§ **Directions for this task**: Would you restate all the data that follows, word for word?

(Excerpts from a dataset)
+-------+

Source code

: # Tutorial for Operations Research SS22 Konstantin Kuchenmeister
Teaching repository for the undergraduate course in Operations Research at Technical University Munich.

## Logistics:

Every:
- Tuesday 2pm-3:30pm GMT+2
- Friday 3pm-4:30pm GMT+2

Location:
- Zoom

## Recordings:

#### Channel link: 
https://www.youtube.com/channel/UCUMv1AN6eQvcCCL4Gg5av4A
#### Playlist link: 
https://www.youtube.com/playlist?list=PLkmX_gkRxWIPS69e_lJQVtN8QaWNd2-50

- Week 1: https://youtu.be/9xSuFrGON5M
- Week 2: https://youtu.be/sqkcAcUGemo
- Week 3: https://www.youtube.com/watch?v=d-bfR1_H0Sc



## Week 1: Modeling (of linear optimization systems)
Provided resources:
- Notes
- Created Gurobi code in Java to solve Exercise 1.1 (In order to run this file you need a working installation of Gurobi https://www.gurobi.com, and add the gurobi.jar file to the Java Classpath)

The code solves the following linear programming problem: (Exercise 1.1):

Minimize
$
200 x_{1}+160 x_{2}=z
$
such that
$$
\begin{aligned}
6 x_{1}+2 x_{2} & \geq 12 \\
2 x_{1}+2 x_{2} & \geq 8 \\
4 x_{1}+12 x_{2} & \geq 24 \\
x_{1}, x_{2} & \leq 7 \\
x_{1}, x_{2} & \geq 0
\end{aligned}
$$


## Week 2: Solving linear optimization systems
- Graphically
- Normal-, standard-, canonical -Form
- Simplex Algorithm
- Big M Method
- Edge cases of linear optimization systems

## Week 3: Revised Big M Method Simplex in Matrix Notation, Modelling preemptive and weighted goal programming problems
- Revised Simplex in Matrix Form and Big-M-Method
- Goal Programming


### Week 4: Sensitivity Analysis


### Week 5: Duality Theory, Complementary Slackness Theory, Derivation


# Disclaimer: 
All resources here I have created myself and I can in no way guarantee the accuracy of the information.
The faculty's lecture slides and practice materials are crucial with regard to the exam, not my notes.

+-------+

§ **Response to the exercise**:
Source code

: # Tutorial for Operations Research SS22 Konstantin Kuchenmeister
Teaching repository for the undergraduate course in Operations Research at Technical University Munich.

## Logistics:

Every:
- Tuesday 2pm-3:30pm GMT+2
- Friday 3pm-4:30pm GMT+2

Location:
- Zoom

## Recordings:

#### Channel link: 
https://www.youtube.com/channel/UCUMv1AN6eQvcCCL4Gg5av4A
#### Playlist link: 
https://www.youtube.com/playlist?list=PLkmX_gkRxWIPS69e_lJQVtN8QaWNd2-50

- Week 1: https://youtu.be/9xSuFrGON5M
- Week 2: https://youtu.be/sqkcAcUGemo
- Week 3: https://www.youtube.com/watch?v=d-bfR1_H0Sc



## Week 1: Modeling (of linear optimization systems)
Provided resources:
- Notes
- Created Gurobi code in Java to solve Exercise 1.1 (In order to run this file you need a working installation of Gurobi https://www.gurobi.com, and add the gurobi.jar file to the Java Classpath)

The code solves the following linear programming problem: (Exercise 1.1):

Minimize
$
200 x_{1}+160 x_{2}=z
$
such that
$$
\begin{aligned}
6 x_{1}+2 x_{2} & \geq 12 \\
2 x_{1}+2 x_{2} & \geq 8 \\
4 x_{1}+12 x_{2} & \geq 24 \\
x_{1}, x_{2} & \leq 7 \\
x_{1}, x_{2} & \geq 0
\end{aligned}
$$


## Week 2: Solving linear optimization systems
- Graphically
- Normal-, standard-, canonical -Form
- Simplex Algorithm
- Big M Method
- Edge cases of linear optimization systems

## Week 3: Revised Big M Method Simplex in Matrix Notation, Modelling preemptive and weighted goal programming problems
- Revised Simplex in Matrix Form and Big-M-Method
- Goal Programming


### Week 4: Sensitivity Analysis


### Week 5: Duality Theory, Complementary Slackness Theory, Derivation


# Disclaimer: 
All resources here I have created myself and I can in no way guarantee the accuracy of the information.
The faculty's lecture slides and practice materials are crucial with regard to the exam, not my notes.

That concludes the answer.